Shortly after writing up #107 (based on experience in #106) I realized I didn't like the solution it presented (typical). I was conflating various concerns around generic OPTE vs. the specific implementation of VPC, user vs. kernel context, and cargo feature flags. After a bunch of thinking this is a new issue to supplant #107 with a new plan, but based on some of the work already done in #106. But first, I think it helps to state some high-level aspects of OPTE and the Oxide VPC in order to better understand the environment in which I'm trying to make good decisions.
First and foremost, OPTE is a packet transformation engine. You hook it up to some entity that speaks TCP/IP, set the engine's policy via the API, and let the traffic flow. While this engine (currently in opte-core) is built with the illumos kernel in mind, it is also largely agnostic to both the illumos kernel and to running in kernel context in general. That is, it would probably take little work to also have OPTE run in userland as well. In fact, its unit/integration tests are run via cargo test, which isn't far removed from a persistent userland process. That said, OPTE must be able to run in kernel context, as that is it's primary use case; therefore it must have no_std support. This constraint means that OPTE is limited in the crates it may use. This is true not only because it must build no_std, but also just for the general reason that it must run in kernel and interrupt contexts which come with different considerations than userland (see #105).

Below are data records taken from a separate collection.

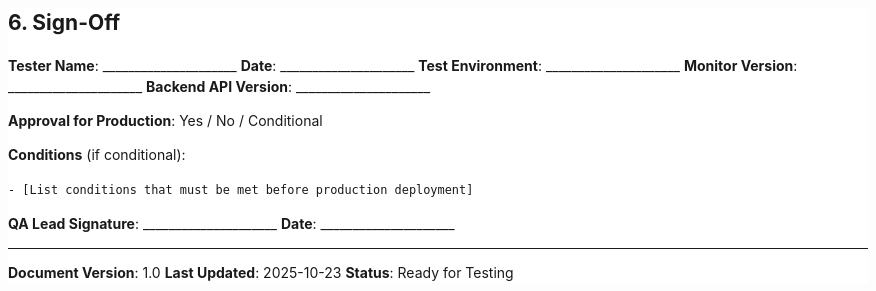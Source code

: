## 6. Sign-Off

**Tester Name**: _____________________
**Date**: _____________________
**Test Environment**: _____________________
**Monitor Version**: _____________________
**Backend API Version**: _____________________

**Approval for Production**: Yes / No / Conditional

**Conditions** (if conditional):
```
- [List conditions that must be met before production deployment]
```

**QA Lead Signature**: _____________________
**Date**: _____________________

---

**Document Version**: 1.0
**Last Updated**: 2025-10-23
**Status**: Ready for Testing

OPTE is made up of ports, which sit on a virtual switch (this is not currently true but its the direction we are heading). Each port's policy is configured in terms of a stack of layers, where each layer contains a set of inbound and outbound rules. Attached to those rules are actions which act on the packet as it matches the rule. A rule matches only when its predicates are true. As flows are established these actions are cached and packet processing becomes a matter of matching the flow to the cached action.
These ports have clients. The client is the entity that sits on the other side of the "link" attached to the port. In the case of the Oxide VPC the client is the guest VM: its virtual NIC has a virtual link which attaches to OPTE's virtual Port. This part of OPTE is also referred to as the "data plane" or the "engine".

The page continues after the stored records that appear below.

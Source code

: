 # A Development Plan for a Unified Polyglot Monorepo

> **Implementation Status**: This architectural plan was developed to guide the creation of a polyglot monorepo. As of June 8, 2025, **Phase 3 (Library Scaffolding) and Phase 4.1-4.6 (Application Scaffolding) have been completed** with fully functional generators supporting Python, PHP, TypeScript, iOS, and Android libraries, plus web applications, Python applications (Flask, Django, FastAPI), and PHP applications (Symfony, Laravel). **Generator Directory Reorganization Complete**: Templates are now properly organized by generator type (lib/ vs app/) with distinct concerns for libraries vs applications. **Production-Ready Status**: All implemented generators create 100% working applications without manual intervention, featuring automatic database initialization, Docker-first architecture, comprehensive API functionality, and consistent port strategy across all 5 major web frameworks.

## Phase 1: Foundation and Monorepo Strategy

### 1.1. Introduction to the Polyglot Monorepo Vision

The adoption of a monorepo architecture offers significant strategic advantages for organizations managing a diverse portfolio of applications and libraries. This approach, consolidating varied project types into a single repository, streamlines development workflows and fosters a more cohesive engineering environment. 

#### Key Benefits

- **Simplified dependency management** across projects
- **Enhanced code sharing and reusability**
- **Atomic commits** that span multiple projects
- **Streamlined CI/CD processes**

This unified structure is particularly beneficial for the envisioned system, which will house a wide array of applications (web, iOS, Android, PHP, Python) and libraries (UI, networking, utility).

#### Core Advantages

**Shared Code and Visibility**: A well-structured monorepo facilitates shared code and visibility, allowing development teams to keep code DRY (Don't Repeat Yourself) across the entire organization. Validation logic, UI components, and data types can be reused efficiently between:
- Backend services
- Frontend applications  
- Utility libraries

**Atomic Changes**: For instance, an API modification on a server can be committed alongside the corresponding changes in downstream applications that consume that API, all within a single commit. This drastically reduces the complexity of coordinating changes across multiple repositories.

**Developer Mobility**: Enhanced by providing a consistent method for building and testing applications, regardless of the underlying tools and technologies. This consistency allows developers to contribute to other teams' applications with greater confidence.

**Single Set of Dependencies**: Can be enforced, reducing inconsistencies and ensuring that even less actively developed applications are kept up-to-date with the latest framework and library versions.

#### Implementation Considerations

We need some way to affect policy in these ports: the configuration of the layers, rules, and actions. This programming of policy is part of the "control plane". Once again, using Oxide VPC as an example, this comes in the form of Omicron. The Omicron system has a Sled Agent running on each host, and that agent makes calls to the OPTE control plane in order to program the individual ports in a manner consistent with the data stored in Nexus. We refer to Sled Agent as a consumer of OPTE.

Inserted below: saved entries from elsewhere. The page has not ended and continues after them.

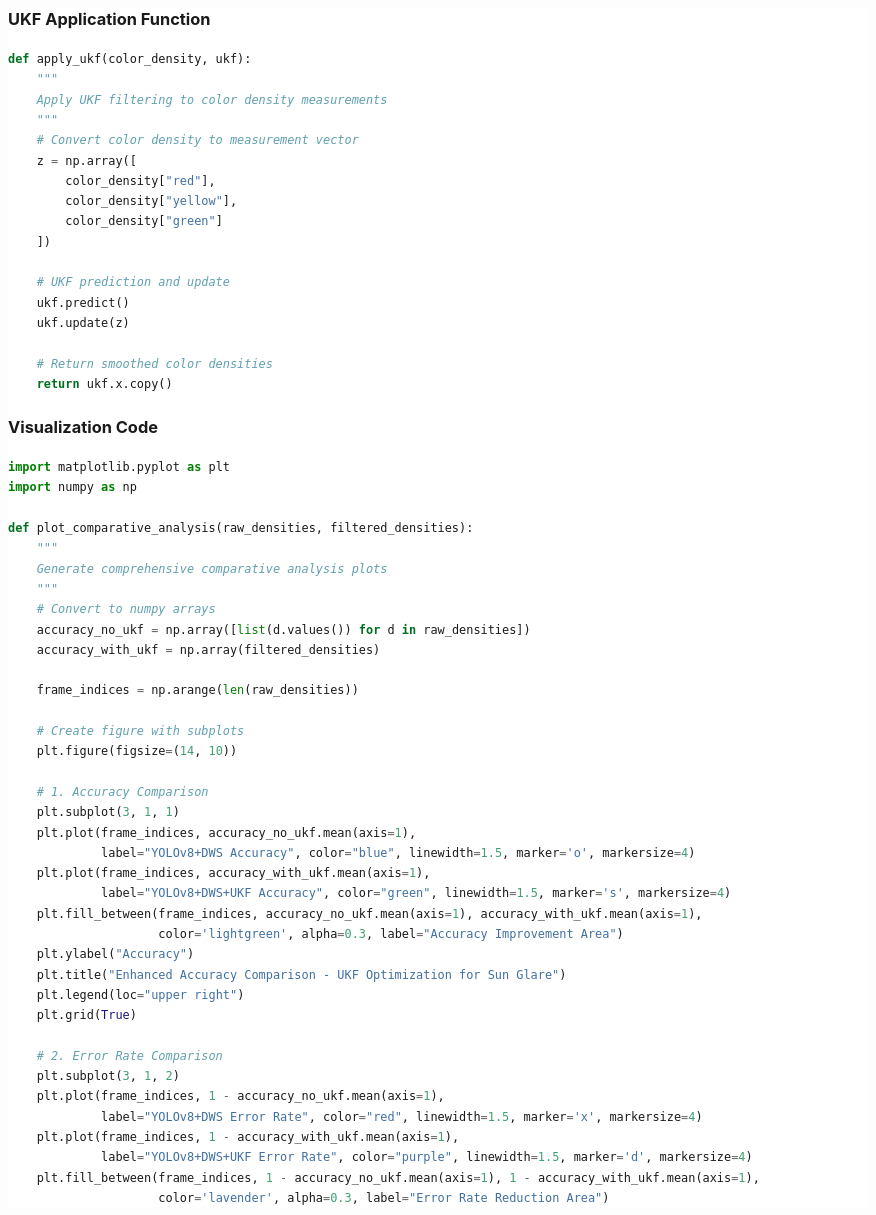 ### UKF Application Function
```python
def apply_ukf(color_density, ukf):
    """
    Apply UKF filtering to color density measurements
    """
    # Convert color density to measurement vector
    z = np.array([
        color_density["red"], 
        color_density["yellow"], 
        color_density["green"]
    ])
    
    # UKF prediction and update
    ukf.predict()
    ukf.update(z)
    
    # Return smoothed color densities
    return ukf.x.copy()
```

### Visualization Code
```python
import matplotlib.pyplot as plt
import numpy as np

def plot_comparative_analysis(raw_densities, filtered_densities):
    """
    Generate comprehensive comparative analysis plots
    """
    # Convert to numpy arrays
    accuracy_no_ukf = np.array([list(d.values()) for d in raw_densities])
    accuracy_with_ukf = np.array(filtered_densities)
    
    frame_indices = np.arange(len(raw_densities))
    
    # Create figure with subplots
    plt.figure(figsize=(14, 10))
    
    # 1. Accuracy Comparison
    plt.subplot(3, 1, 1)
    plt.plot(frame_indices, accuracy_no_ukf.mean(axis=1), 
             label="YOLOv8+DWS Accuracy", color="blue", linewidth=1.5, marker='o', markersize=4)
    plt.plot(frame_indices, accuracy_with_ukf.mean(axis=1), 
             label="YOLOv8+DWS+UKF Accuracy", color="green", linewidth=1.5, marker='s', markersize=4)
    plt.fill_between(frame_indices, accuracy_no_ukf.mean(axis=1), accuracy_with_ukf.mean(axis=1), 
                     color='lightgreen', alpha=0.3, label="Accuracy Improvement Area")
    plt.ylabel("Accuracy")
    plt.title("Enhanced Accuracy Comparison - UKF Optimization for Sun Glare")
    plt.legend(loc="upper right")
    plt.grid(True)
    
    # 2. Error Rate Comparison
    plt.subplot(3, 1, 2)
    plt.plot(frame_indices, 1 - accuracy_no_ukf.mean(axis=1), 
             label="YOLOv8+DWS Error Rate", color="red", linewidth=1.5, marker='x', markersize=4)
    plt.plot(frame_indices, 1 - accuracy_with_ukf.mean(axis=1), 
             label="YOLOv8+DWS+UKF Error Rate", color="purple", linewidth=1.5, marker='d', markersize=4)
    plt.fill_between(frame_indices, 1 - accuracy_no_ukf.mean(axis=1), 1 - accuracy_with_ukf.mean(axis=1), 
                     color='lavender', alpha=0.3, label="Error Rate Reduction Area")
```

The consumer needs someway to call into OPTE's control plane in order to program the ports: this is done via the API. However, the API also serves as a sort of "firewall" (in the automotive sense) between the consumer and the engine itself. It provides the means by which to set policy based on high-level semantics without concern for how the engine is enforcing said policy via its private, unstable interfaces. The consumer and the engine enter a contract in the form of the API; as long as both sides honor that contract there should be no problems (outside of bugs which this developer will surely introduce).
In #106 and #107 I was overly focused on this separation between the consumer and the engine, so much so that to me it felt sensible to have a separate crate for the API (opte-api). While it's not the worst choice in the world it's no longer a choice I like. The thing is, the separation really comes from the ioctl layer and from good module and type hygiene (to provide data encapsulation and proper API visibility). Using a dedicated crate makes this more visceral for sure, but it doesn't actually enforce anything. However, for Rust/Cargo reasons the userland side of the ioctl code does need its own crate. That code relies on libnet which pulls in many deps and assumes a std environment, causing the xde build to fail even when the libnet dep is eliminated using features. Also it turns out keeping that code in a separate crate keeps things cleaner anyways (less deps and feature flag games that opte-core needs to play).
So what am I thinking now?
First, there is some good work in #106. I'm going to use that as a base and start by putting the API back into opte-core. Along with that I want to make some organizational changes to help separate things. Finally, I want to rename opte-core to just opte.
The organizational changes are centered around the idea of exposing various parts of the code based on feature flags.
By default opte would expose only the types and APIs needed by the control plane (consumer), and this feature would be called api.
The rest of opte, the engine bits, would sit behind an engine feature.
There would still exist a std feature which adds additional methods to the API types that are useful in std environments.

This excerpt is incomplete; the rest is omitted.